Portaria publicada no Diário Oficial define regras para financiamentos rurais e destina R$ 141,8 bilhões a produtores e cooperativas.

Governo regulamenta equalização de juros do Plano Safra 2026/2027
ilustrativa

O governo federal publicou no Diário Oficial da União desta quinta-feira (23) a portaria que estabelece os critérios, limites e procedimentos para o pagamento da equalização das taxas de juros pelo Tesouro Nacional às instituições financeiras que operam financiamentos rurais no âmbito do Plano Safra 2026/2027.

A medida regulamenta a subvenção econômica concedida pelo governo para reduzir os custos das operações de crédito rural contratadas entre 1º de julho de 2026 e 30 de junho de 2027. A norma também contempla operações de capital de giro contratadas até 30 de dezembro de 2026 por cooperativas agropecuárias atendidas pelo Programa Nacional de Fortalecimento da Agricultura Familiar (Pronaf) e pelo Programa de Capitalização de Cooperativas Agropecuárias (Procap-Agro).

Os recursos abrangem diversas linhas de financiamento voltadas ao custeio, à modernização e à ampliação da capacidade produtiva no campo.
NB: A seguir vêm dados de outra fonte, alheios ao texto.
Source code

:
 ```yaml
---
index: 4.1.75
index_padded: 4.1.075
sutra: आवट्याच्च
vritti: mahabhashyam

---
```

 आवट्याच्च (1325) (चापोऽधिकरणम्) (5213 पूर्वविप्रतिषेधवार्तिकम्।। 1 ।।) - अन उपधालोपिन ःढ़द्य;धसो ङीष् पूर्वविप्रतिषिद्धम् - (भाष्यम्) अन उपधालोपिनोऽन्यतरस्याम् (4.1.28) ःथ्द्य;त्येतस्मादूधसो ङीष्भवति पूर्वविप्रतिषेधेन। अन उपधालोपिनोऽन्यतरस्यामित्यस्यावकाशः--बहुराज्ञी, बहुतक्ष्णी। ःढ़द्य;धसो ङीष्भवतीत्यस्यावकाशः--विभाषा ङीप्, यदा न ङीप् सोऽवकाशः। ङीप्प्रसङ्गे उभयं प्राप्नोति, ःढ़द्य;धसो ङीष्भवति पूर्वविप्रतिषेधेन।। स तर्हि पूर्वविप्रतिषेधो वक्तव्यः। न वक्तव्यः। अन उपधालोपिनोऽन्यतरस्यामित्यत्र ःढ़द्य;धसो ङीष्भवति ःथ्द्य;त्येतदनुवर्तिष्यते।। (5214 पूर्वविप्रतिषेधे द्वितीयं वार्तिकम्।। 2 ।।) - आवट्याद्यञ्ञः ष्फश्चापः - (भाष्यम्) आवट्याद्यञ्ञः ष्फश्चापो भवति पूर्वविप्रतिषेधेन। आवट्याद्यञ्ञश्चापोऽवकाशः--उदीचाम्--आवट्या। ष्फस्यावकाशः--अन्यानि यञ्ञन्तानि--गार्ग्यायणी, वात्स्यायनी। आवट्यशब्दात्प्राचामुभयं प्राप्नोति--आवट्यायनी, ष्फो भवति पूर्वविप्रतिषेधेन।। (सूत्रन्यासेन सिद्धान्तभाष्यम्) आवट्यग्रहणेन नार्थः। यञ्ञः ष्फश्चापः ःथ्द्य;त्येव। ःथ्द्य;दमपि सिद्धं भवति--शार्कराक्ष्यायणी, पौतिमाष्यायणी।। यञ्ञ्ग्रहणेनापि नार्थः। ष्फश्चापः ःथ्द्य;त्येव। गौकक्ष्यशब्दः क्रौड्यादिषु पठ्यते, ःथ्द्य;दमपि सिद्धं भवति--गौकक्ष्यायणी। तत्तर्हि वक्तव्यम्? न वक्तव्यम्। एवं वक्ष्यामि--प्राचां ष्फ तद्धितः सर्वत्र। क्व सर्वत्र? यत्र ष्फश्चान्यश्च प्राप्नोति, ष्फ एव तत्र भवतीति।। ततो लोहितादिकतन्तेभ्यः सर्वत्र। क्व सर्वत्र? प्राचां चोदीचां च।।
Entre os programas contemplados estão Custeio Empresarial, Custeio Pronamp, Inovagro, Moderfrota, Programa para Construção e Ampliação de Armazéns (PCA), Prodecoop, Proirriga, RenovAgro, Procap-Agro e linhas voltadas à produção sustentável.

Ao todo, 26 instituições financeiras, entre bancos públicos e privados, cooperativas de crédito e agências de fomento, estão autorizadas a operar os financiamentos com equalização de juros.

Os recursos totalizam R$ 141,8 bilhões, sendo R$ 97,5 bilhões destinados aos médios e grandes produtores rurais e R$ 44,3 bilhões direcionados à agricultura familiar.

A equalização de juros é um dos principais instrumentos do crédito rural brasileiro, permitindo que os produtores tenham acesso a financiamentos com taxas inferiores às praticadas no mercado. O mecanismo funciona por meio do pagamento, pelo Tesouro Nacional, da diferença entre os custos de captação das instituições financeiras e os juros cobrados dos beneficiários.

Com a regulamentação, as instituições financeiras passam a ter segurança operacional para ofertar as linhas previstas no Plano Safra 2026/2027, garantindo a continuidade do financiamento da produção agropecuária, dos investimentos em tecnologia e das ações voltadas à sustentabilidade no campo.